Enclosure, Muckduff, Co. Sligo
Co. Sligo |
Enclosures
Between the 1837 Ordnance Survey and the present day, a circular earthwork in Muckduff, County Sligo, quietly lost half of itself.
What the early cartographers recorded as a complete ring has since been reduced to a D-shape, its southern portion levelled to nothing, the ground above it giving no hint that anything once stood there.

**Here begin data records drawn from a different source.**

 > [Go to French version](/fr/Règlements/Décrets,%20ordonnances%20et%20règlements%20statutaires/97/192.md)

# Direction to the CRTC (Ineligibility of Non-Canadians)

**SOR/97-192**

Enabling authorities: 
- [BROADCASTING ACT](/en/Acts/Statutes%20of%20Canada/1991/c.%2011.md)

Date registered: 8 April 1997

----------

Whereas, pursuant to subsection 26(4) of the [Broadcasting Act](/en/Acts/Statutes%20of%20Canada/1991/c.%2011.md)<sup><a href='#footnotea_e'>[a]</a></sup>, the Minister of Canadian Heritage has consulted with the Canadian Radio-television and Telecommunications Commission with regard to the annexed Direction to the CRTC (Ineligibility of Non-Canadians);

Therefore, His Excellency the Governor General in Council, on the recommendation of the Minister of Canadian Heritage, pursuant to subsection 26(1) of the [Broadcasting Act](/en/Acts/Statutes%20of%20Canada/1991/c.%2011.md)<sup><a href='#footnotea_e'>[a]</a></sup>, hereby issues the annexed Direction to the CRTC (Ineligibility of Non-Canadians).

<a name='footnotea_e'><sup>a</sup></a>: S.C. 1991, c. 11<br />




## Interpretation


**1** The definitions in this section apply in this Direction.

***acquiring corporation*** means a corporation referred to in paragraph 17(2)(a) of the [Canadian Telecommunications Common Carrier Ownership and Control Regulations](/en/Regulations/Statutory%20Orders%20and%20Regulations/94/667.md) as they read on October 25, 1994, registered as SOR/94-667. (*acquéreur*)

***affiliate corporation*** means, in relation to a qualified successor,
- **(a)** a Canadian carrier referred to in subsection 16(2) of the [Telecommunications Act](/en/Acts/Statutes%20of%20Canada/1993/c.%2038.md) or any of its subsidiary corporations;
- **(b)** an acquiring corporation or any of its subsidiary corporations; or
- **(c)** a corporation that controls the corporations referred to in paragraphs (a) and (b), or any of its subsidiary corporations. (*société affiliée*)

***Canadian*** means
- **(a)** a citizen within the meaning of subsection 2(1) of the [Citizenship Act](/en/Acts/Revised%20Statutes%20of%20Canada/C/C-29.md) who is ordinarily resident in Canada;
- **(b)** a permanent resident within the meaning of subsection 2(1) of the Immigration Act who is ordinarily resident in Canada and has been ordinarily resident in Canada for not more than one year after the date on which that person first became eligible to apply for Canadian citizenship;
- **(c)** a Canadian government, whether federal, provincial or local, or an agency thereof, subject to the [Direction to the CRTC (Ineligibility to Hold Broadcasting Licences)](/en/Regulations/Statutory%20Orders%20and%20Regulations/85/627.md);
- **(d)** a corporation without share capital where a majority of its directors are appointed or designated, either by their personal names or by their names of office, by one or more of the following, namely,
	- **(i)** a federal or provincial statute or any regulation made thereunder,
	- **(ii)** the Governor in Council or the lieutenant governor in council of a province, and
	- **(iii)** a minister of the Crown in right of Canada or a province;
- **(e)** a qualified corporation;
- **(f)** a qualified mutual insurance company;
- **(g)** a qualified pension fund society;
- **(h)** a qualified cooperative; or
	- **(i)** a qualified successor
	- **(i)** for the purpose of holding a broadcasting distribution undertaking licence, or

The site sits on a low ridge in open pasture, and what survives is a D-shaped enclosure roughly 30 metres east to west and about 16 metres north to south. The curving western and eastern arc is defined by an eroded earthen bank, gapped in places, standing between 0.8 and 1 metre high with a width ranging from 1.5 to 4 metres. The straight southern edge is formed not by any ancient boundary but by a modern field wall, which effectively replaces what was once the lower half of the enclosure. A fosse, the shallow external ditch typically associated with a rath, runs along the inner foot of the bank on the western and northern sides; it is notably shallower than the bank itself, between 0.3 and 0.5 metres deep, and may have been added at a later point rather than being original to the main construction. A rath, to use the Irish term, is a ringfort: a circular earthen enclosure used during the early medieval period, most likely as a farmstead or small defended settlement. By 1913, when the revised Ordnance Survey edition was published, the D-shape was already the recorded form, suggesting the southern half had been cleared for agricultural use sometime in the preceding decades.
The contrast between the two OS editions is itself the most telling detail here. A site that once read as a coherent circular monument had, within roughly three generations, been halved by the practical demands of farming. What remains is legible but incomplete, a partial outline of something that the landscape has been steadily absorbing for well over a century.